What is being asked
The lines you return must be all those in the data that hold the string "função".

Raw data
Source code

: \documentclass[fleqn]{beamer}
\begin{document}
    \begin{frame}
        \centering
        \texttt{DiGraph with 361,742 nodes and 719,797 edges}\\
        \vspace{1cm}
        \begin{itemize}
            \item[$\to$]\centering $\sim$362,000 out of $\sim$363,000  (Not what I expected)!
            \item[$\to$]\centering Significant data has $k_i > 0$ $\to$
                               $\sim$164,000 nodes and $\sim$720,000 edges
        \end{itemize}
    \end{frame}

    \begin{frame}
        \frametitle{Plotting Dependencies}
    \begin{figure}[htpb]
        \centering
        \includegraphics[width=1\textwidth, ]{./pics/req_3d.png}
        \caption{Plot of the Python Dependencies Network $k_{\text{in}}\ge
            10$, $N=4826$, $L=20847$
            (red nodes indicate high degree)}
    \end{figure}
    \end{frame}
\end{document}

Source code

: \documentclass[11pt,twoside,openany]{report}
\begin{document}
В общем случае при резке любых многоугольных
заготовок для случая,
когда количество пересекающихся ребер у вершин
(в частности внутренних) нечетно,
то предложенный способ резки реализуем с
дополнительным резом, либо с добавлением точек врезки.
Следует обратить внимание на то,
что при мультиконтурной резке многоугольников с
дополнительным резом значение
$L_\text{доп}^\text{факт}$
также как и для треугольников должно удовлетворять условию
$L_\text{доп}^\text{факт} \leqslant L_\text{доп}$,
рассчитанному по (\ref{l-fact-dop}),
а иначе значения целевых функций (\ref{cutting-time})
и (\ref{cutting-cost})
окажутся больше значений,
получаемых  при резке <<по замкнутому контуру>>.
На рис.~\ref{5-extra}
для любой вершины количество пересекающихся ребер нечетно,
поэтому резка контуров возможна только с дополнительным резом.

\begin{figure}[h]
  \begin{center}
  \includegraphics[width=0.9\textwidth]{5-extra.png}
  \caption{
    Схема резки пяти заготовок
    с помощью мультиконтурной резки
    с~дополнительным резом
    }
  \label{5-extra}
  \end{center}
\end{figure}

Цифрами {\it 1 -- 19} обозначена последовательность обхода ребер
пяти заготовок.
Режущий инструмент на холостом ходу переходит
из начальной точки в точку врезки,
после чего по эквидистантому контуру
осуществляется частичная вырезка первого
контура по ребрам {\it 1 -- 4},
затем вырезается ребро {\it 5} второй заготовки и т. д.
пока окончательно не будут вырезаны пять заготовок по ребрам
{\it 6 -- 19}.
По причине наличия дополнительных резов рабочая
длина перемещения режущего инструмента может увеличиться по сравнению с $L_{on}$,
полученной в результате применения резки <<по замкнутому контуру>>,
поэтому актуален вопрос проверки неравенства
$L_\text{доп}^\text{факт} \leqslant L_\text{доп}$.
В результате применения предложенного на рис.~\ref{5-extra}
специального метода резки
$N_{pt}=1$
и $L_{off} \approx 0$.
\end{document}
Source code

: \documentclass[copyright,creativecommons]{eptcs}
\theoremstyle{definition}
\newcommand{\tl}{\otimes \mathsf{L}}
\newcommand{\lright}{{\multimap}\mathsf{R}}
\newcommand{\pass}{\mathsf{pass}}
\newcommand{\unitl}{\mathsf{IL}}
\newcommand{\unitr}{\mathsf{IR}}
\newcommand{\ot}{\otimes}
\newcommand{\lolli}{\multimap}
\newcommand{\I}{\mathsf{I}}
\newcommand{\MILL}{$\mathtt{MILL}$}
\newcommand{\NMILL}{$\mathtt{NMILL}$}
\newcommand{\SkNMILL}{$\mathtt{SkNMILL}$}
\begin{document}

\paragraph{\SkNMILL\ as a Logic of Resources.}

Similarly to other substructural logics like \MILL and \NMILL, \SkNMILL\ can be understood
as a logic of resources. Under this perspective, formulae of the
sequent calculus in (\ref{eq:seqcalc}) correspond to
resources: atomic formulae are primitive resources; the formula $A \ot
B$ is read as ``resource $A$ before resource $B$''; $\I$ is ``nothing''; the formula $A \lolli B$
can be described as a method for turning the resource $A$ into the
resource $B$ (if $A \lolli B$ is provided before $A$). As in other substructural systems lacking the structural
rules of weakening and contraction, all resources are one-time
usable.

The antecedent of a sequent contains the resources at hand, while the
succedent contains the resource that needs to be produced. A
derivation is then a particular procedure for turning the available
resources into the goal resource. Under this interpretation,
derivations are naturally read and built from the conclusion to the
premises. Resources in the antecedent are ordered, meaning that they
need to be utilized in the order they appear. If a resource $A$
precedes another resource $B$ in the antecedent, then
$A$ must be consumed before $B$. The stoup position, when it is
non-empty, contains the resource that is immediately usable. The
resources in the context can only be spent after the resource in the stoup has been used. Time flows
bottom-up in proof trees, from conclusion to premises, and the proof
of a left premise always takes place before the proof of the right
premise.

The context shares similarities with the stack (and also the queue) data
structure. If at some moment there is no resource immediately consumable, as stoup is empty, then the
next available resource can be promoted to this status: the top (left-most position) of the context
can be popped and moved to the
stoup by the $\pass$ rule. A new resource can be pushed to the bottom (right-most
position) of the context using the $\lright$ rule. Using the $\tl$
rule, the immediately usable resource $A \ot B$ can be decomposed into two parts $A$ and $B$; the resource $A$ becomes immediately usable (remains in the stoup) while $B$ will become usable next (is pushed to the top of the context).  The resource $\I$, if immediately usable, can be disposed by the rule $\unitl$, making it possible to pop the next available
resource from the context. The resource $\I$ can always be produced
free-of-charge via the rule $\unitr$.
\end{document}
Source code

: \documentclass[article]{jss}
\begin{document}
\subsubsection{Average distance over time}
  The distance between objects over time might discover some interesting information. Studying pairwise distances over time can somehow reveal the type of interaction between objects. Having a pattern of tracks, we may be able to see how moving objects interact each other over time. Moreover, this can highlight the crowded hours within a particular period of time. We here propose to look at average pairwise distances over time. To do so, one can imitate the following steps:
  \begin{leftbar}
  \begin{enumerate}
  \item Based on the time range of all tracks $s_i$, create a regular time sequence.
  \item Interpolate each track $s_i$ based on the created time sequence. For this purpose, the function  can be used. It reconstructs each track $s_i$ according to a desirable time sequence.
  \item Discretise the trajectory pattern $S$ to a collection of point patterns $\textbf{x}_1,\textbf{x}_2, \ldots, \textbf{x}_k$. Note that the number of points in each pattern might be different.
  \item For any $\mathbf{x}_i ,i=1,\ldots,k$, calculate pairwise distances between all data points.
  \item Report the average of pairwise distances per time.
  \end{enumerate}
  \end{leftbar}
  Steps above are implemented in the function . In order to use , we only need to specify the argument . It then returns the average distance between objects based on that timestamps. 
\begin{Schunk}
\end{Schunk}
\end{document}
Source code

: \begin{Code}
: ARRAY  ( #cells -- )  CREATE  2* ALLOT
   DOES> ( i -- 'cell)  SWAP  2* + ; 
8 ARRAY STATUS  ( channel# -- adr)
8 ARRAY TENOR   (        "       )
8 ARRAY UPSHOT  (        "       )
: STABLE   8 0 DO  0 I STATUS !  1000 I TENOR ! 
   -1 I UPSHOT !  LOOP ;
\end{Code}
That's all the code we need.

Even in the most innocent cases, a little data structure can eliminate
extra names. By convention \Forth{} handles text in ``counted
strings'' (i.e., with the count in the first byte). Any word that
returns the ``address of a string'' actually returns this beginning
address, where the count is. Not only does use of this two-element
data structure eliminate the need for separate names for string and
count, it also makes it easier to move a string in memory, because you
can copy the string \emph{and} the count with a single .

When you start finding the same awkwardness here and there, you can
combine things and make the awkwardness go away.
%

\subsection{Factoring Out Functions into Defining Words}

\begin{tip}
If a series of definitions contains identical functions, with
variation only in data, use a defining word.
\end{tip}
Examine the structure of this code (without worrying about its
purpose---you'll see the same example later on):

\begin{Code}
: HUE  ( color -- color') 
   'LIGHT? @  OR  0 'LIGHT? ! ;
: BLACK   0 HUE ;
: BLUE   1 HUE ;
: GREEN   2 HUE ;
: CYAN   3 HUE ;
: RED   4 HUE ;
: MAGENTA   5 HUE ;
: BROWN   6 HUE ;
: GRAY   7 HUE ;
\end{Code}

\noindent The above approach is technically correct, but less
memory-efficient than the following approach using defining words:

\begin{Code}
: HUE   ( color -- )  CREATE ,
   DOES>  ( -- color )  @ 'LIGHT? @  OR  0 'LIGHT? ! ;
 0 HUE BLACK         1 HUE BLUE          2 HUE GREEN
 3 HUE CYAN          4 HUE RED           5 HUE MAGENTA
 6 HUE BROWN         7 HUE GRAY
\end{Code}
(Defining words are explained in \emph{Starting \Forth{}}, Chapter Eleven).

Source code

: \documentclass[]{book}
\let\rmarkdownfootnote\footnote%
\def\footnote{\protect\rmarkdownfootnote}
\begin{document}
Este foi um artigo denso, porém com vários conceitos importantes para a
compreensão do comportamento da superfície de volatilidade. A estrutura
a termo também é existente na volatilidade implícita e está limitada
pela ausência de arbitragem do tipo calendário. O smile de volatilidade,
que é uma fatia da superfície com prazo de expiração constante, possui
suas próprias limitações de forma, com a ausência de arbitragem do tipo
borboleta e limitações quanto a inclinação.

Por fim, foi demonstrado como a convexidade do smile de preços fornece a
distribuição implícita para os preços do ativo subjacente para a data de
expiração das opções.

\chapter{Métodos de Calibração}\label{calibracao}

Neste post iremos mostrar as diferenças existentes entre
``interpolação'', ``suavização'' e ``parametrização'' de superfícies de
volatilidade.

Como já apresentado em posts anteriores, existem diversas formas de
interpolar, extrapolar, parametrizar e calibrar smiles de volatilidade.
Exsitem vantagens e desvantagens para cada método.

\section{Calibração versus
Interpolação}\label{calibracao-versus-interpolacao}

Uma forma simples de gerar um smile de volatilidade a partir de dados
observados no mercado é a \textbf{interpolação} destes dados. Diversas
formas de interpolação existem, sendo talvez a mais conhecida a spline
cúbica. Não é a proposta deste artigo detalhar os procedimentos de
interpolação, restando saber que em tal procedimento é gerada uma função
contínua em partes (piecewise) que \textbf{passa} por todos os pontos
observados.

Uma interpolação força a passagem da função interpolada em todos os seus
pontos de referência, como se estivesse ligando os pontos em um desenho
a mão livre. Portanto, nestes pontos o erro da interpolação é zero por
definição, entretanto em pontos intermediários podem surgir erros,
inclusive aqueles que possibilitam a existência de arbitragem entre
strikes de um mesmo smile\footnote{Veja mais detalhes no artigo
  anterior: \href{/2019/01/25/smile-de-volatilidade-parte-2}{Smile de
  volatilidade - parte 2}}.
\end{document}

Exercise response
interpolação, restando saber que em tal procedimento é gerada uma função
Uma interpolação força a passagem da função interpolada em todos os seus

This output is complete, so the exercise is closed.